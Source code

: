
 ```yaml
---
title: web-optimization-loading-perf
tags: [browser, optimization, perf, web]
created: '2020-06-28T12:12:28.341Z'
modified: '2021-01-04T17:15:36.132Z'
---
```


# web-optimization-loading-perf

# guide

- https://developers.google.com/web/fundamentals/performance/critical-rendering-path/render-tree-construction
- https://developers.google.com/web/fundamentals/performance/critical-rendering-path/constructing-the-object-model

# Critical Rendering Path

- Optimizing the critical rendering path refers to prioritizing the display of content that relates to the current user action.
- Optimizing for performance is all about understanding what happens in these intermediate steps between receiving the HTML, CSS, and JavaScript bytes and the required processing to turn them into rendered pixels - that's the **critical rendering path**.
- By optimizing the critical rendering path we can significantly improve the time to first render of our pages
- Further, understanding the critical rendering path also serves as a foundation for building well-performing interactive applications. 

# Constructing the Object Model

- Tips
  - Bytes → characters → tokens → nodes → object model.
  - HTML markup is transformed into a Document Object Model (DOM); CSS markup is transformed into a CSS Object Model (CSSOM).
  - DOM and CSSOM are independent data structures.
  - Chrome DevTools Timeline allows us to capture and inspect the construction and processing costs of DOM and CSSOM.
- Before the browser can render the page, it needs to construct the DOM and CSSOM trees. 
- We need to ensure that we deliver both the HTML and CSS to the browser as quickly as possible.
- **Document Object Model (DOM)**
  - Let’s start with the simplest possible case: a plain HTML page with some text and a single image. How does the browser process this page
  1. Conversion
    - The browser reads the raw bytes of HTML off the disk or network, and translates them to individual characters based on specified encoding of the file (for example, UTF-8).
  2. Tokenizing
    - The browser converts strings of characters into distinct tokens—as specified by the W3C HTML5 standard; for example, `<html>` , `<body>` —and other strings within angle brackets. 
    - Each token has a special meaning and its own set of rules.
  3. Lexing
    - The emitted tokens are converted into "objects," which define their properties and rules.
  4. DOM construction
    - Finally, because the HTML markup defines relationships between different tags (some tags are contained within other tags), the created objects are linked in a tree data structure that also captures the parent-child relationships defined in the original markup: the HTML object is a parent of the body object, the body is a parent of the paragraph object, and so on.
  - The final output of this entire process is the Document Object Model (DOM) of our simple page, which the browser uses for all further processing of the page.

☆ ☆ ☆ ☆ ☆

§ REQUIRED ACTION:
Copy the records above exactly, beginning at the line that contains "- Optimizing the" and stopping after the line that contains "- HTML markup".

§ FINISHED EXERCISE:
- Optimizing the critical rendering path refers to prioritizing the display of content that relates to the current user action.
- Optimizing for performance is all about understanding what happens in these intermediate steps between receiving the HTML, CSS, and JavaScript bytes and the required processing to turn them into rendered pixels - that's the **critical rendering path**.
- By optimizing the critical rendering path we can significantly improve the time to first render of our pages
- Further, understanding the critical rendering path also serves as a foundation for building well-performing interactive applications. 

# Constructing the Object Model

- Tips
  - Bytes → characters → tokens → nodes → object model.
  - HTML markup is transformed into a Document Object Model (DOM); CSS markup is transformed into a CSS Object Model (CSSOM).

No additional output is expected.